The service providers most likely to adopt these systems are the more "innovative" carriers such as MCI WorldCom, Qwest Communications, Sprint, and Williams Communications, according to Martin. "It's not the RBOCs [regional Bell operating companies]; life is not changing that quickly for them. What we are going to see during the year 2001 is a lot of field trials of widely tunable lasers. We expect to see deployment in networks carrying live traffic between the fourth quarter of 2001 and the beginning of 2002."

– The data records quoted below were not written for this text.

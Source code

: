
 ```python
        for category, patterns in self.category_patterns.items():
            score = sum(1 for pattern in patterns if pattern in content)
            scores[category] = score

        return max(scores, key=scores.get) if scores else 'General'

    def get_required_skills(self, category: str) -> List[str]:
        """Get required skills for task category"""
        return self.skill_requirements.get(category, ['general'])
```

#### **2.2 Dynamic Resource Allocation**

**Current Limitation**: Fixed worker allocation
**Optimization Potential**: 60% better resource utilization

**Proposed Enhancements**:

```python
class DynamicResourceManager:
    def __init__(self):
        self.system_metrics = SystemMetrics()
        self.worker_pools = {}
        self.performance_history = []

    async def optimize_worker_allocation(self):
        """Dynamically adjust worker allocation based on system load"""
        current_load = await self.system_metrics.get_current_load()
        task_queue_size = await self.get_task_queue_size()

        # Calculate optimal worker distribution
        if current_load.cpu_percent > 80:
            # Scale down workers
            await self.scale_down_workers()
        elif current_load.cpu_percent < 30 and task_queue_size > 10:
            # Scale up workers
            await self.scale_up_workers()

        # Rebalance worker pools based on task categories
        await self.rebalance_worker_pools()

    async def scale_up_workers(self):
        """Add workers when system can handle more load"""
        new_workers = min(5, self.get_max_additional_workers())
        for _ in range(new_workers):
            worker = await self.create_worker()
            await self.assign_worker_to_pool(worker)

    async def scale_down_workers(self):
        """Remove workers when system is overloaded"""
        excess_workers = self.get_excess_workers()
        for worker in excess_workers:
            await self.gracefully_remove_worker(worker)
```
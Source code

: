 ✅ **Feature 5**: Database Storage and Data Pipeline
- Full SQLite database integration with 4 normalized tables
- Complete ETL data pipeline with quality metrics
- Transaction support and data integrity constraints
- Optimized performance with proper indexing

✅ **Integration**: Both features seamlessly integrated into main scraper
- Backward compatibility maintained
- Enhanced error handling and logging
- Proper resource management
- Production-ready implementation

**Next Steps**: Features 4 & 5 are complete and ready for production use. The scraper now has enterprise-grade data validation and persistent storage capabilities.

Meanwhile, the cost debate continues as the technology moves closer to becoming a market reality. "One of the concepts that has been a challenge for us is that the price of tunable lasers has to equal the price of fixed lasers," says Martin. "The price delta could be 20% to 30%, others say the premium is more like 100%. Our strategy is to be kind of between those two points. Basically, there are lots of applications where the tunable laser substantially-even at 2x-reduces the cost of systems and makes them far simpler. With things like routers, optical switches, and optical add/drop multiplexers, the tunable lasers actually remove lasers and other components from these systems; tunable lasers collapse the architectures and make them simpler than they are today. The laser price is about 10% or so of the total system cost, but even if the laser price is higher, the end user is looking at features that offer far more capability to the customer."